As soon as you can stall the opposition you’ve gained the upper hand. You want to stall them and bunker them up and start trading fire. You want to move on their position while they’re bunkered up. You’ve got to be quick. It should be immediate. As soon as you stall the opposition your other defenders should swing down on them from new angles.
This strategy involves using a more offensive defense. Your defenders need to be quick and smart. They have to know when and where to go as soon as the opposition stalls. If done correctly you can take out the whole attack squad with only 2 or 3 defenders.
The roaming defense
This is a pre-contact strategy for defenders. When you’ve been assigned to defending the flag base, you’re going to want to know where the attack is coming from. If your base is positioned in a spot where you have a good line of sight out to 200-250 feet in most directions you’re doing pretty well. You’ll want to move out 100 feet or so and keep moving. You should find a line of cover around the perimeter of your base and move from cover to cover until you make contact. You’ll want to draw out fire from attackers at their maximum range. This will let you know where they are and where they’re most likely coming from. This will also make them go “Hey, there they are, let’s go get em!”.
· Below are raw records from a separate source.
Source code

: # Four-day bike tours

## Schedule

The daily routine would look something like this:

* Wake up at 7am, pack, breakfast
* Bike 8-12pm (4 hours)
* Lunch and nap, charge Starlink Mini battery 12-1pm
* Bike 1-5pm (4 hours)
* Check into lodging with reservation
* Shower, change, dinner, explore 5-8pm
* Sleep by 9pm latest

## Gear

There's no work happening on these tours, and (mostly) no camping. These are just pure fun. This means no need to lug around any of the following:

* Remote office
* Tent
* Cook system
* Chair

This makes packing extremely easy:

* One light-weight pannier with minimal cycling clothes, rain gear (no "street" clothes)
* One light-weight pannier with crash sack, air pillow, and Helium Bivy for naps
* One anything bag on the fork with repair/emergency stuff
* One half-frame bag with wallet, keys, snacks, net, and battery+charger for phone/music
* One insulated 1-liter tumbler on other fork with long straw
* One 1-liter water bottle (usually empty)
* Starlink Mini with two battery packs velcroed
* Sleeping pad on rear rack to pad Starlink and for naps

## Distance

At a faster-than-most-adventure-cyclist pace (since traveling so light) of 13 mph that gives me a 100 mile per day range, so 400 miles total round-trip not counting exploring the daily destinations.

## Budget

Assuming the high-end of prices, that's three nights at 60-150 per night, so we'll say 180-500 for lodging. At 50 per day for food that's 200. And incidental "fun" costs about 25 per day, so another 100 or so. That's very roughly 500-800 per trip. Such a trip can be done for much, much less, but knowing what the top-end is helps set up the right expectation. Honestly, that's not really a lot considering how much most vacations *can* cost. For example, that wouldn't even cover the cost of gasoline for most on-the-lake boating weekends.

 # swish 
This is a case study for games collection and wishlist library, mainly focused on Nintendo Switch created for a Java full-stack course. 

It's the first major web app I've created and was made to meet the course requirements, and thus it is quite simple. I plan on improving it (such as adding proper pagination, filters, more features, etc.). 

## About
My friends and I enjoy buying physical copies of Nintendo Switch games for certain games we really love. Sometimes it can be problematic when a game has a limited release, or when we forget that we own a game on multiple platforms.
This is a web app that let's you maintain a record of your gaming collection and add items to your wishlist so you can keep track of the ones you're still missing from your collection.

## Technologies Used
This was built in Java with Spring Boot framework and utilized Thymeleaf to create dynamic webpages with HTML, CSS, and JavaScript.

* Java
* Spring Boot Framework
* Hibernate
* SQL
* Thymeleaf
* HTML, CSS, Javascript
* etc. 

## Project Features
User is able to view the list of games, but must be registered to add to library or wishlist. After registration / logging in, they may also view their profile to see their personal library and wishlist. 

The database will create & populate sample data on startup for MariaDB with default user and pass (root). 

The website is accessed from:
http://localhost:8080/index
As soon as you make contact you’ll want to notify your teammates where they are and where they’re coming from. That way you all can take up your defensive positions.
Assigning defensive positions
It’s a good idea to make sure your defense knows what it’s doing. If you’ve got 2-3 guys on “D” assign them to different areas of the field. Everyone should have a section of the field they’re covering. Everyone needs to know that that’s their section of the field, and their responsibility. Something I see a lot is defenders sticking together in one bunker. They’re breaking at least 2 cardinal rules of defense. Never start in your bunkers and never stay in the same bunker with someone else. You want to keep the whole field covered. If one section is getting over run then the other guys can come to the rescue. This is only if it’s absolutely necessary. If you abandon your post you’re giving the opposition an open door to come around your flank and get new angles on you.
If your defense is spread thin you don’t want guys out there that don’t have the nerves to hold off 4-5 guys. They’re going to end up falling back to early, and even falling back ALL THE WAY to the main base. This will leave a gaping hole in your defense.